Using the entries that follow, collect the lines where the word "Below" appears.

[[ PROVIDED DATA, beginning ]]

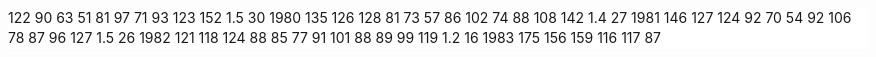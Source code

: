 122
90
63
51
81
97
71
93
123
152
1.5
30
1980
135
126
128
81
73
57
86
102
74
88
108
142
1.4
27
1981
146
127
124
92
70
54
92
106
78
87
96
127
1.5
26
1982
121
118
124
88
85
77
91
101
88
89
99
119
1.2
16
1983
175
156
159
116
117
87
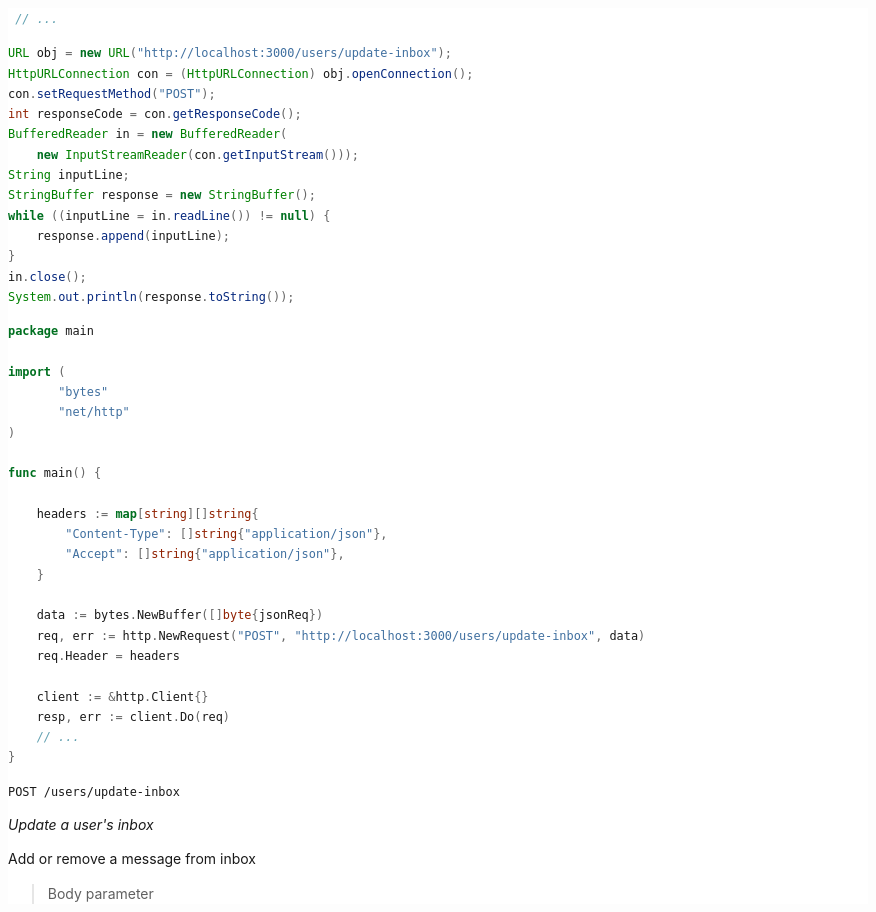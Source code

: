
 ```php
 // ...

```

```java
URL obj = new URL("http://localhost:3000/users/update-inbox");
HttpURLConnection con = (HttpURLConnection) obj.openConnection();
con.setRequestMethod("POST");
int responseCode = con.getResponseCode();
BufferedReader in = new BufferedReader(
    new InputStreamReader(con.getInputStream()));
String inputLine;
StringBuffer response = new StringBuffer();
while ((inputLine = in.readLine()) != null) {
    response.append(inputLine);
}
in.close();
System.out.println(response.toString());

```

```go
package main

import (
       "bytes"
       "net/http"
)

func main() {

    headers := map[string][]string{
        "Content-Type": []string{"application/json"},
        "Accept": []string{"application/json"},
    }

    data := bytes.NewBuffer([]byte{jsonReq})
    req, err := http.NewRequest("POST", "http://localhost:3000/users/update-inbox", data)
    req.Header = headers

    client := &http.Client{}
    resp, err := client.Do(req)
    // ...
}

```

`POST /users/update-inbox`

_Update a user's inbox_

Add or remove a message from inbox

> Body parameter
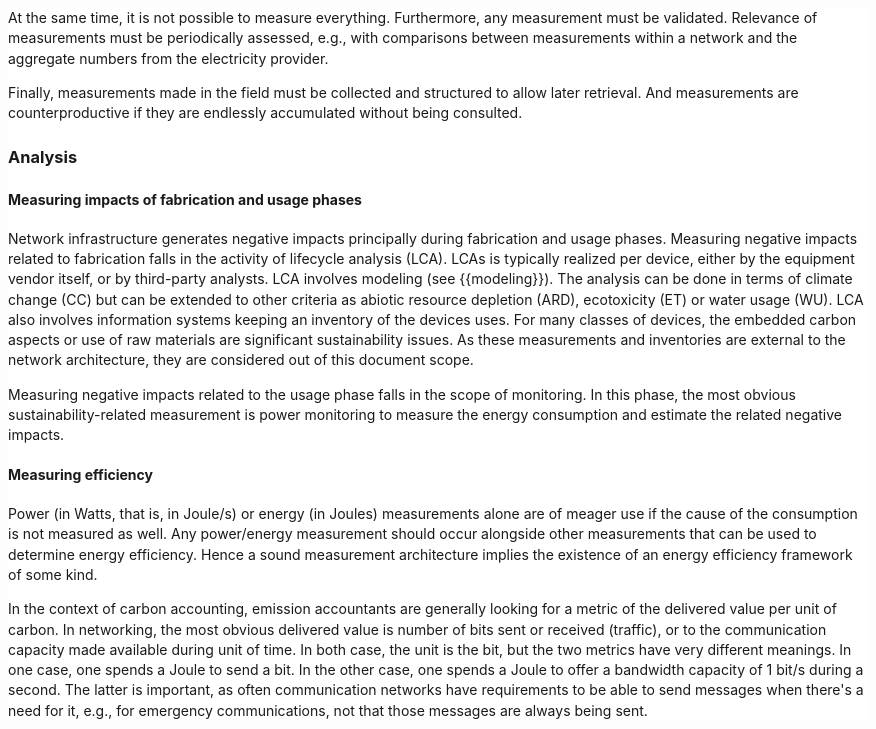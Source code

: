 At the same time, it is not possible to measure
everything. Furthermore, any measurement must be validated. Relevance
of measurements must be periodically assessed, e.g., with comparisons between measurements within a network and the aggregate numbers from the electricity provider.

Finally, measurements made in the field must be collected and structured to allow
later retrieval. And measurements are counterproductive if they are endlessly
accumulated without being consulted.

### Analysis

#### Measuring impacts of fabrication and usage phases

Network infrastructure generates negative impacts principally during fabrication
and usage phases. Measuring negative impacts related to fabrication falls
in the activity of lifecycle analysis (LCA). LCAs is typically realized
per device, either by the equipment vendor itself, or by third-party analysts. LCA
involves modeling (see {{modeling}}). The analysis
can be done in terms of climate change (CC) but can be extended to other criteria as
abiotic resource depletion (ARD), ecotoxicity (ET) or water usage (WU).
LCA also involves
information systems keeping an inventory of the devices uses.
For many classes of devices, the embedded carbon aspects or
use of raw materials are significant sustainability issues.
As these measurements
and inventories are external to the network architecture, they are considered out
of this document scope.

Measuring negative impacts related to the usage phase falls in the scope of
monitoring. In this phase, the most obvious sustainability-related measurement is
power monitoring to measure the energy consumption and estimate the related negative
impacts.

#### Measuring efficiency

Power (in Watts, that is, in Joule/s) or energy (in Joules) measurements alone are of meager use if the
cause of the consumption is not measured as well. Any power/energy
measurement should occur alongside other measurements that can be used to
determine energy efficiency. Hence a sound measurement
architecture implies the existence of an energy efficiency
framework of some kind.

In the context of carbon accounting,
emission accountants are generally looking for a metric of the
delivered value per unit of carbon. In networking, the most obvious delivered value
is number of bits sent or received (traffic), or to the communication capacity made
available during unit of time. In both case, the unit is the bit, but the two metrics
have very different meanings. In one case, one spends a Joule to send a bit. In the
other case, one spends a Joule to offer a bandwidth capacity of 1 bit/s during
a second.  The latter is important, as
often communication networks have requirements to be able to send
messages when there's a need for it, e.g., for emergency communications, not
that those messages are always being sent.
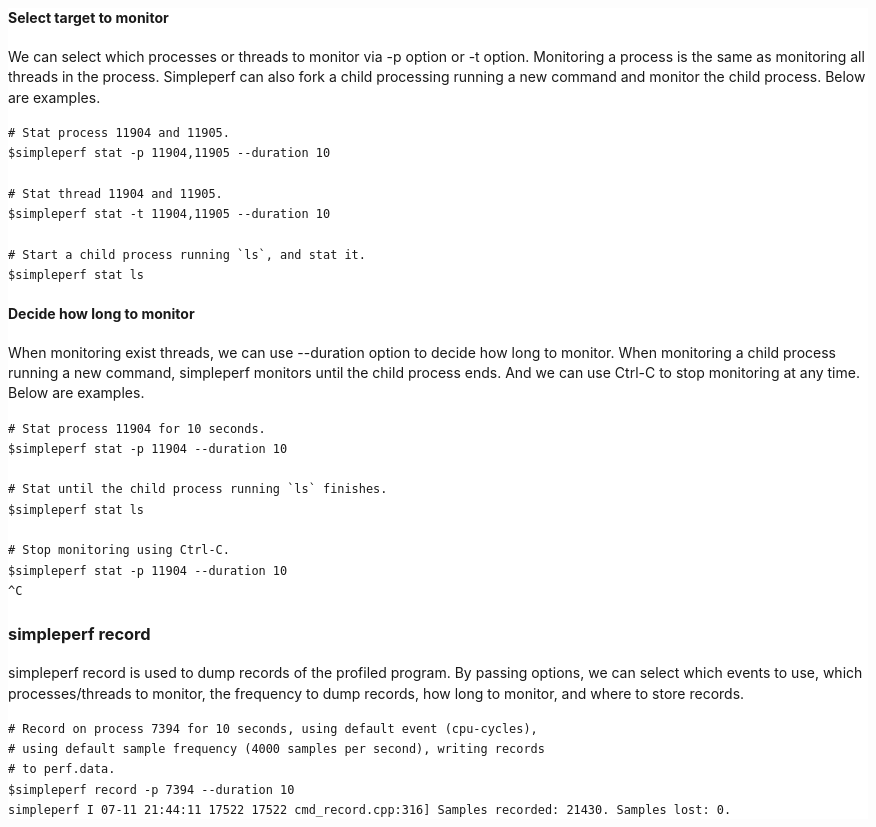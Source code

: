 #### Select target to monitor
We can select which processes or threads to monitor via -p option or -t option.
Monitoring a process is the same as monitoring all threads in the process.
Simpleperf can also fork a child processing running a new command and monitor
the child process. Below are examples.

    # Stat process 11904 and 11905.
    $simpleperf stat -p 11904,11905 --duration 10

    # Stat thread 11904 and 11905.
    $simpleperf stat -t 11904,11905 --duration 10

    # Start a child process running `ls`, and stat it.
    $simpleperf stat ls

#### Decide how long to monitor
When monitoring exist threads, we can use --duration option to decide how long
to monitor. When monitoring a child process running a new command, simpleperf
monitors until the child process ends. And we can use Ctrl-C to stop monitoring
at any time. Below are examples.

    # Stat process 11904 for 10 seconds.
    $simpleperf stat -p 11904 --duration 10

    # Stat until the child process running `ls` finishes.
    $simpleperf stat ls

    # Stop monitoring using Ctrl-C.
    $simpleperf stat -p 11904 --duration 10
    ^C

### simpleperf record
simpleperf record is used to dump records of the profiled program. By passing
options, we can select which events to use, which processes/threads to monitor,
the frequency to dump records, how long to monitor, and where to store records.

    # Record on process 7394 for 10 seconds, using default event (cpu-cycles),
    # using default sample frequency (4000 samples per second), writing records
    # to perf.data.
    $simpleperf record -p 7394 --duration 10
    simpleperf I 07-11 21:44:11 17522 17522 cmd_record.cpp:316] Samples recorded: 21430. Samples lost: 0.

[[ PROVIDED DATA, end ]]

EXERCISE OUTPUT:
the child process. Below are examples.
at any time. Below are examples.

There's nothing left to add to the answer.